• _WORK ORDER_:
Among the lines below, list those containing the string "function".

• _EXTRACTED INFORMATION_:
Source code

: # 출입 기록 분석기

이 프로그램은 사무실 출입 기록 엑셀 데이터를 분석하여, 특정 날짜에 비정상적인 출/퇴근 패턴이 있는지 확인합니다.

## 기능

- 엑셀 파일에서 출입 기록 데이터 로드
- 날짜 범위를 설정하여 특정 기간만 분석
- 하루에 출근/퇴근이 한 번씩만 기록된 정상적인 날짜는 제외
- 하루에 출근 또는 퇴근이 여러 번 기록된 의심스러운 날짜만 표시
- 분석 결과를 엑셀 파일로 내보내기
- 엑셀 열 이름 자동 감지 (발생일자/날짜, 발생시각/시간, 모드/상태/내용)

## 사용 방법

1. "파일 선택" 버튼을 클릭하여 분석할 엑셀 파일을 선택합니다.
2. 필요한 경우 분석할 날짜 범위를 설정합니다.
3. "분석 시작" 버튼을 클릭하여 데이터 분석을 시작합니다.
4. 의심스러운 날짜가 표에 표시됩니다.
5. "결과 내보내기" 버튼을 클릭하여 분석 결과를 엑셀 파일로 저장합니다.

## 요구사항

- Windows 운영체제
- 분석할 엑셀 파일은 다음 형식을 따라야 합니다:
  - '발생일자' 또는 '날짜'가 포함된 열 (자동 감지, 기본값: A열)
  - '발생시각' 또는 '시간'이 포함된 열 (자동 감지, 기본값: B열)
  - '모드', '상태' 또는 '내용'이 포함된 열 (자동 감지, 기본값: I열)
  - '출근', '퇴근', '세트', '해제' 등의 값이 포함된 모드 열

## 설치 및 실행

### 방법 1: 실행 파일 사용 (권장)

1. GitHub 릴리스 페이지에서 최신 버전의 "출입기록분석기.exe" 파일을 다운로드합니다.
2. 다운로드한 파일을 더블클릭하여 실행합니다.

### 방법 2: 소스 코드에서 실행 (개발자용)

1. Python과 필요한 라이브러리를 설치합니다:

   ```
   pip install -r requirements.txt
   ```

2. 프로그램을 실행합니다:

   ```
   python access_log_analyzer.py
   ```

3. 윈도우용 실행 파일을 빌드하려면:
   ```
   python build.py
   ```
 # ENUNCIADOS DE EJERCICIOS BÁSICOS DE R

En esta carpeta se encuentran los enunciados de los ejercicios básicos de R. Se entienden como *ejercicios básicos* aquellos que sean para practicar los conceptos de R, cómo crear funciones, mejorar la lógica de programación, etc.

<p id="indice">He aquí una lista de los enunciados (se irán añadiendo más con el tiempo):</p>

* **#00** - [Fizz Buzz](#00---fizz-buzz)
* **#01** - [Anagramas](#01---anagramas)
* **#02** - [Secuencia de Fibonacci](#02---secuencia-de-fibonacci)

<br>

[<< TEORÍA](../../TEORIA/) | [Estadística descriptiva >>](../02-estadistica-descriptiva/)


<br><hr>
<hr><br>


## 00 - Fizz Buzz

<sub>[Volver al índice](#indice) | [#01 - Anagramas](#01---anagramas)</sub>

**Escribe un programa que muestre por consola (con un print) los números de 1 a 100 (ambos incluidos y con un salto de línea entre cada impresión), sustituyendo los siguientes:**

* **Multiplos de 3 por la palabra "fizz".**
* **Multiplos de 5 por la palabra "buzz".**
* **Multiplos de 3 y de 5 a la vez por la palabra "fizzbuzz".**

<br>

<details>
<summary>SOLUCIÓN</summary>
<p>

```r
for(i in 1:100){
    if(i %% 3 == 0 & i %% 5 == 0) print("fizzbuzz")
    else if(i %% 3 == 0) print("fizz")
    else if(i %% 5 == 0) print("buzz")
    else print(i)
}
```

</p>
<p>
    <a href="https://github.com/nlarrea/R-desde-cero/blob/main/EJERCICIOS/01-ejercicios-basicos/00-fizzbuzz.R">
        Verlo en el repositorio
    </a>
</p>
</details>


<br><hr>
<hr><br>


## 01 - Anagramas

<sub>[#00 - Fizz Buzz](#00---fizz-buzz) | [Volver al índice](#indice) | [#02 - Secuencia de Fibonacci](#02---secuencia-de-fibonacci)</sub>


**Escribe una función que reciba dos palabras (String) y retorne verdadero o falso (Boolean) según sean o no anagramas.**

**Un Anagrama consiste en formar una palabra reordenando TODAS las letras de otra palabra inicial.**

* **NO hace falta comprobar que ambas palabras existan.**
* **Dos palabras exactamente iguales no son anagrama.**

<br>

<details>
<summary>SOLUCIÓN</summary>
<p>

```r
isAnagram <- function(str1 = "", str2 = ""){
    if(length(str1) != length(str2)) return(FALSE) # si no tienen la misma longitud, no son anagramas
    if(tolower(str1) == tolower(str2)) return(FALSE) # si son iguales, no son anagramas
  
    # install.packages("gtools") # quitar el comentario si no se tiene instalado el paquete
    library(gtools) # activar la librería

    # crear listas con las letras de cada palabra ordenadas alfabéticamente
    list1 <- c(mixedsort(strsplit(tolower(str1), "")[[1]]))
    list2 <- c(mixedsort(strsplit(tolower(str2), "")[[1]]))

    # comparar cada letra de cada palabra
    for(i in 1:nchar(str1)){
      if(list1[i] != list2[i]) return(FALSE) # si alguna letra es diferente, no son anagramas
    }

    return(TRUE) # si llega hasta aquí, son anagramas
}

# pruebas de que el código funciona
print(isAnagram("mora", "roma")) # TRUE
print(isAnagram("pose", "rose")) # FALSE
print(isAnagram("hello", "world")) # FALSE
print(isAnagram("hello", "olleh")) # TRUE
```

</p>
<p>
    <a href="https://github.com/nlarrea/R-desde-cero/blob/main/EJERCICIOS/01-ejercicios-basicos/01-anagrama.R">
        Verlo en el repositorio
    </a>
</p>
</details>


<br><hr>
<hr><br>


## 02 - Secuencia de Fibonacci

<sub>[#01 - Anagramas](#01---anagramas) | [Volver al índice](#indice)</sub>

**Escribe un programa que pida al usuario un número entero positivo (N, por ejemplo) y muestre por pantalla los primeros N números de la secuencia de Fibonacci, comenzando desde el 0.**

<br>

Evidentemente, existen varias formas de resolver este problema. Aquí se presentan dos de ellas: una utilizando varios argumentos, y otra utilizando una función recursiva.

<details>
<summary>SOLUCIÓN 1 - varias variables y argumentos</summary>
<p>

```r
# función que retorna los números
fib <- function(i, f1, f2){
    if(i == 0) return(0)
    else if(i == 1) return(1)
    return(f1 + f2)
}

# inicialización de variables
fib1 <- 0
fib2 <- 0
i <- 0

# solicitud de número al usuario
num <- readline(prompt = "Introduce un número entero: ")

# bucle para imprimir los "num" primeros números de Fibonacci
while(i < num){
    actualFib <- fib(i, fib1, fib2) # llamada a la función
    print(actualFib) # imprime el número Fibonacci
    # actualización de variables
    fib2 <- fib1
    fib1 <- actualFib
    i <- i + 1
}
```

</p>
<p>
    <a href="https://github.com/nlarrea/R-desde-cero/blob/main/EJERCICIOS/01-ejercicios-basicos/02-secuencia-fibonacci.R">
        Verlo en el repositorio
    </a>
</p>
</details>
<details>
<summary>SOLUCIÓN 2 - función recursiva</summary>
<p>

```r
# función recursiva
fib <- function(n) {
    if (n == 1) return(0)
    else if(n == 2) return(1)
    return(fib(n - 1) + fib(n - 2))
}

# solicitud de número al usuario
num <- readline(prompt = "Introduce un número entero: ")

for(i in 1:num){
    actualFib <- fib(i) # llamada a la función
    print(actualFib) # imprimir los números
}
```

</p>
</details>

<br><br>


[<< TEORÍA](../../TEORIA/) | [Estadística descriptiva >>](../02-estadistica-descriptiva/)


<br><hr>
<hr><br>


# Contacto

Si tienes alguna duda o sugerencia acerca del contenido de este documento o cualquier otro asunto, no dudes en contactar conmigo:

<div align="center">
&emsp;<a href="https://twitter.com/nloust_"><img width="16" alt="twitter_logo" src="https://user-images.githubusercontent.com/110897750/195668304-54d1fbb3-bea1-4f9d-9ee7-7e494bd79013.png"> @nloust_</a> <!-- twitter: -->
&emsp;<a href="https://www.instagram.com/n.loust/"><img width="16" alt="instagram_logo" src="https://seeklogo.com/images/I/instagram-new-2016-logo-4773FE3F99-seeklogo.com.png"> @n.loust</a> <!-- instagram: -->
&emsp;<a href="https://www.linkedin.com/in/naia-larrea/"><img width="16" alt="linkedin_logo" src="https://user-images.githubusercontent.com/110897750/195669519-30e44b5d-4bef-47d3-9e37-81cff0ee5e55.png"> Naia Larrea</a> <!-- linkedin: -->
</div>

• _COMPLETED TASK_:
isAnagram <- function(str1 = "", str2 = ""){
fib <- function(i, f1, f2){
fib <- function(n) {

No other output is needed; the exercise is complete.